= Fabrizio Michelassi =

Surgeon and surgical researcher

Fabrizio Michelassi, M.D., F.A.C.S. is the Lewis Atterbury Stimson Professor, and Chairman of the Department of Surgery at Weill Cornell Medicine and Surgeon-in-Chief at NewYork-Presbyterian/Weill Cornell Medical Center.

== Education ==
Michelassi received his M.D. from the University of Pisa School of Medicine, followed by a general surgery residency at New York University in New York.

== Career ==
After residency, Michelassi joined the University of Chicago as an assistant professor. He stayed at the University of Chicago for twenty years during which time he became the Thomas D. Jones Professor of Surgery, Chief of the Section of General Surgery and vice-chair of the Department of Surgery. In 2004, Michelassi was recruited by NewYork-Presbyterian/Weill Cornell Medical Center in New York City to become the Lewis Atterbury Stimson Professor, Chairman of the Department of Surgery and Surgeon-in-Chief at NewYork-Presbyterian/Weill Cornell Medical Center.

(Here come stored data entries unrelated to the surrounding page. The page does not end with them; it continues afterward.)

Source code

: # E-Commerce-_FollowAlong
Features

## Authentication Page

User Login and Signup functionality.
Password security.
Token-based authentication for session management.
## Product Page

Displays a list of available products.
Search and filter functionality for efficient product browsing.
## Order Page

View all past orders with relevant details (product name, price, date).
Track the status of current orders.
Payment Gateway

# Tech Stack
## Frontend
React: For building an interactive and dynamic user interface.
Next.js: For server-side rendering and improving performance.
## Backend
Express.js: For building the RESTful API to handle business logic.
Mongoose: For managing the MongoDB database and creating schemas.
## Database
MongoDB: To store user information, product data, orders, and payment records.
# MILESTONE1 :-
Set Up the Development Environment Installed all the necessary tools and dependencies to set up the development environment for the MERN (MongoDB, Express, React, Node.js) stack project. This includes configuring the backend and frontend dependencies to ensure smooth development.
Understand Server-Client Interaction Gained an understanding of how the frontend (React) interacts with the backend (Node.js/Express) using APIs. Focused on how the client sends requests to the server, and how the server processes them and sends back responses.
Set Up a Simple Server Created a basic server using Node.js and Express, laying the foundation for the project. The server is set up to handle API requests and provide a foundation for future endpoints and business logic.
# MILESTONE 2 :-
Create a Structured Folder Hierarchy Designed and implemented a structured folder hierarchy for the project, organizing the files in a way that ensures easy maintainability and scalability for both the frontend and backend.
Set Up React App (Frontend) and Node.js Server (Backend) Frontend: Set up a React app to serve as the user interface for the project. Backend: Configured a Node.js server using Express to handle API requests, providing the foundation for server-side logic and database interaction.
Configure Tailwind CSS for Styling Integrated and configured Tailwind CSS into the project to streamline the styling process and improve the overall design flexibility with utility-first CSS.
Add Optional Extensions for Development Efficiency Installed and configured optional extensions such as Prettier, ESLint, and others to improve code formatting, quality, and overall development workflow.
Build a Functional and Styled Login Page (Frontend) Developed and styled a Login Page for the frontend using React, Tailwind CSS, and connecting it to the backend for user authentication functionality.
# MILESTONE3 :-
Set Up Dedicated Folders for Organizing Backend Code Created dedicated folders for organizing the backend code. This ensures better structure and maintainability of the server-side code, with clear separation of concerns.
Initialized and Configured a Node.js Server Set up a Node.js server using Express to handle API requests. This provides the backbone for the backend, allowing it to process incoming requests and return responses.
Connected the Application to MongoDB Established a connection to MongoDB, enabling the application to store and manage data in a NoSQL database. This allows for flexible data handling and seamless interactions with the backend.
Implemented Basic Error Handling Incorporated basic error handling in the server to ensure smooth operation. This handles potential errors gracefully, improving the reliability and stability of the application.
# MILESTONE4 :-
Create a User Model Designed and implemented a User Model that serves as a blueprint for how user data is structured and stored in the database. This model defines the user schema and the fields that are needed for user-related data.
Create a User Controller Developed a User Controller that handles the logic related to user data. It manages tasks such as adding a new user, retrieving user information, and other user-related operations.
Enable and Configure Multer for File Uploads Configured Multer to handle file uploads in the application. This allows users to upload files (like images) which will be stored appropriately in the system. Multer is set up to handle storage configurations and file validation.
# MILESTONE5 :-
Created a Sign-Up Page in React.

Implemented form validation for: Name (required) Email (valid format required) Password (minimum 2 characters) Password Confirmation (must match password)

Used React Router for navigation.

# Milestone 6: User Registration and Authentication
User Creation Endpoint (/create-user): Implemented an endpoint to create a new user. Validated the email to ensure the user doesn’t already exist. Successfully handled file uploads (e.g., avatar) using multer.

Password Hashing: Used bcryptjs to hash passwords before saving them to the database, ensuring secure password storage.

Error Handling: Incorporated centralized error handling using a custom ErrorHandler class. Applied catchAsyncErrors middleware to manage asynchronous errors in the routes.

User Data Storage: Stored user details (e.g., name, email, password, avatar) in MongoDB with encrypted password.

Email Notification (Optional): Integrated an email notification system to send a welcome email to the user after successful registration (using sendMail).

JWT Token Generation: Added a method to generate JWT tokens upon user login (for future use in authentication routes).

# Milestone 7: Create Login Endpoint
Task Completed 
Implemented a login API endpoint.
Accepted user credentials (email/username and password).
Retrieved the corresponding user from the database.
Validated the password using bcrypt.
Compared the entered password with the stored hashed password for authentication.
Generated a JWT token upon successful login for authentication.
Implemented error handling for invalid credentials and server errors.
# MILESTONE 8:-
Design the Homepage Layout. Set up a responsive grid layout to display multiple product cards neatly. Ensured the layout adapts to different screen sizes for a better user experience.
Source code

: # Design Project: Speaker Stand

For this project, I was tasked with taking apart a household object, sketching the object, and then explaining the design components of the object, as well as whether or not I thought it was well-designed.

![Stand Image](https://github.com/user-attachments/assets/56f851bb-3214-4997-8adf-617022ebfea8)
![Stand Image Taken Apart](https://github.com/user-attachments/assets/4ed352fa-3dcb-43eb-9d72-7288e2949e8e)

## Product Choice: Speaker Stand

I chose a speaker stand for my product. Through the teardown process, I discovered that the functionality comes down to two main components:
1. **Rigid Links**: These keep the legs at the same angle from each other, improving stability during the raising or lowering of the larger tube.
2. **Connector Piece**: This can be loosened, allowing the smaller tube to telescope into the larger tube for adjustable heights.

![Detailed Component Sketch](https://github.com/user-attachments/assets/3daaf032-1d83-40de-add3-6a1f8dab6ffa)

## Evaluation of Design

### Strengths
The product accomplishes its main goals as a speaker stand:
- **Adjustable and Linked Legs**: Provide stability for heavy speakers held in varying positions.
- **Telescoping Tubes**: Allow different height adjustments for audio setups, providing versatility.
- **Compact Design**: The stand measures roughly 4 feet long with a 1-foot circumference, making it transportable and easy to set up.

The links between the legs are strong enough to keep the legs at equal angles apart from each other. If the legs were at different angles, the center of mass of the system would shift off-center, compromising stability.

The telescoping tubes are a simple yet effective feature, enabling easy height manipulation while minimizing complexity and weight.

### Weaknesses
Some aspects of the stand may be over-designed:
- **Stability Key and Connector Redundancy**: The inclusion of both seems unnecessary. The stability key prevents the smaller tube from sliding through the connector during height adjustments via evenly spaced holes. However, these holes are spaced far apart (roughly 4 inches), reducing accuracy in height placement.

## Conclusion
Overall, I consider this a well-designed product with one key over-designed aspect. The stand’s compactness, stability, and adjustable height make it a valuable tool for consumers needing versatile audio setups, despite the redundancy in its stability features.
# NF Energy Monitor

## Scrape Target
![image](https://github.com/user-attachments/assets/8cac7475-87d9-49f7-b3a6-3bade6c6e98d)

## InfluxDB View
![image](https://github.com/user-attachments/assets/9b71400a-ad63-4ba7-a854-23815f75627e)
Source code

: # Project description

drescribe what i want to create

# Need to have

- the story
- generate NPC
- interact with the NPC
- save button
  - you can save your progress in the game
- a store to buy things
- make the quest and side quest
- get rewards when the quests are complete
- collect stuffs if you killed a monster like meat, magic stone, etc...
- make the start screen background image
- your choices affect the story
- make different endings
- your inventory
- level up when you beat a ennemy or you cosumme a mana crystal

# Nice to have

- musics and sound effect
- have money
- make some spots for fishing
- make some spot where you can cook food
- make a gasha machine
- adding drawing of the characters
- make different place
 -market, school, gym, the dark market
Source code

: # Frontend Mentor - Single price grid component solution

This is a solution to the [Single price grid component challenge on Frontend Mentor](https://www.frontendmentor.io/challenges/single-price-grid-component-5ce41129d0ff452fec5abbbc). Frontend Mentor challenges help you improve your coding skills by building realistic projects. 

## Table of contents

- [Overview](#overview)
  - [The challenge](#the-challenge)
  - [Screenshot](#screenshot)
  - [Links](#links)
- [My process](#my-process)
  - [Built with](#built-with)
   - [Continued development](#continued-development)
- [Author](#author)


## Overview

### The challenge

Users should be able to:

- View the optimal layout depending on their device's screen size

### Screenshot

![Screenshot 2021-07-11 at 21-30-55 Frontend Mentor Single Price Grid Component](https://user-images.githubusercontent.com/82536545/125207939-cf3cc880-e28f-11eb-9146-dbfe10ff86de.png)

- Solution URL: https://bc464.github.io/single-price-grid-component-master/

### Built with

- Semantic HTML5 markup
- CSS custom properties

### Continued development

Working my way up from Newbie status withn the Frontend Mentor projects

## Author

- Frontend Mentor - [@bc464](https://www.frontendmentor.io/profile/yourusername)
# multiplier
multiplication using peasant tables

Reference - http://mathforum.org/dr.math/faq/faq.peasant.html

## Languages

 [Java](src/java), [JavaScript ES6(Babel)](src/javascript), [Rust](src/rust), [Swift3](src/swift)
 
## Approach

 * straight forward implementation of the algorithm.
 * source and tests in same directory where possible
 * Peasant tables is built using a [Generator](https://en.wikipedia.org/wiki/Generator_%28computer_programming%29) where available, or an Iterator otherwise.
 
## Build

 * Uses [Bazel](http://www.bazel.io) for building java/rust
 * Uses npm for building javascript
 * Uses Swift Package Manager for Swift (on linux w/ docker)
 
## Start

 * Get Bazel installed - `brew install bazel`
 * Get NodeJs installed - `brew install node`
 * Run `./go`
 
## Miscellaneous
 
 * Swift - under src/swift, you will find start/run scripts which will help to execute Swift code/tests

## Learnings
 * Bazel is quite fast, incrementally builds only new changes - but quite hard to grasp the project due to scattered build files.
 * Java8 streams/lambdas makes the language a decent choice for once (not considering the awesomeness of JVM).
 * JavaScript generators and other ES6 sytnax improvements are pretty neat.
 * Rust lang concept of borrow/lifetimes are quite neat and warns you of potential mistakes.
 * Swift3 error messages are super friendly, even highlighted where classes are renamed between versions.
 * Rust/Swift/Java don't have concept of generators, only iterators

His main research focus is the surgical treatment of pancreatic and colorectal cancers, ulcerative colitis and Crohn's disease. Michelassi developed a novel bowel-sparing procedure, now known as the "Michelassi Strictureplasty", designed to avoid sacrificing large amounts of bowel during surgery. Strictureplasties are categorized into three groups: conventional, intermediate, and complex procedures. The Heineke-Mikulicz Strictureplasty is the most common among the conventional strictureplasties, the Finney Strictureplasty is the most common intermediate strictureplasty, and the most common complex strictureplasty is the Michelassi Strictureplasty.

== Awards and honors ==

Michelassi was honored as an Official of the Order of Merit of the Republic of Italy with the rank of Commendatore, In 2010, he received the "Campano d'Oro" medal from the University of Pisa, the highest honor that can be accorded to a University of Pisa alumnus. In 2012, he received the “Grand Award of Merit,” the most notable award of the American Society of the Italian Legions of Merit. In 2017, he was the recipient of the "Society of Surgical Oncology Distinguished Service Award," presented for outstanding contributions to surgical oncology through service to SSO, research, clinical care or health policy. In 2019, he was named an "Honorary Fellow of the Society of Black Academic Surgeons." In 2022, he was honored with the "SSAT Founders Medal," in recognition of his contributions to GI Surgery. In 2024, he received the "Rosenthal Humanitarian Award," from the Crohn's and Colitis Foundation-Greater New York Chapter.

Michelassi has been honored also by international surgical societies for his contribution to Surgery. He was awarded honorary membership in the Societa’ Italiana di Chirurgia (Italian Surgical Society) in 2018, in the European Surgical Association in 2019 and in the Deutsche Gesellschaft fur Chirurgie (German Society of Surgery) in 2024, in the Royal College of Surgeons of England and the Japanese Surgical Society in 2025.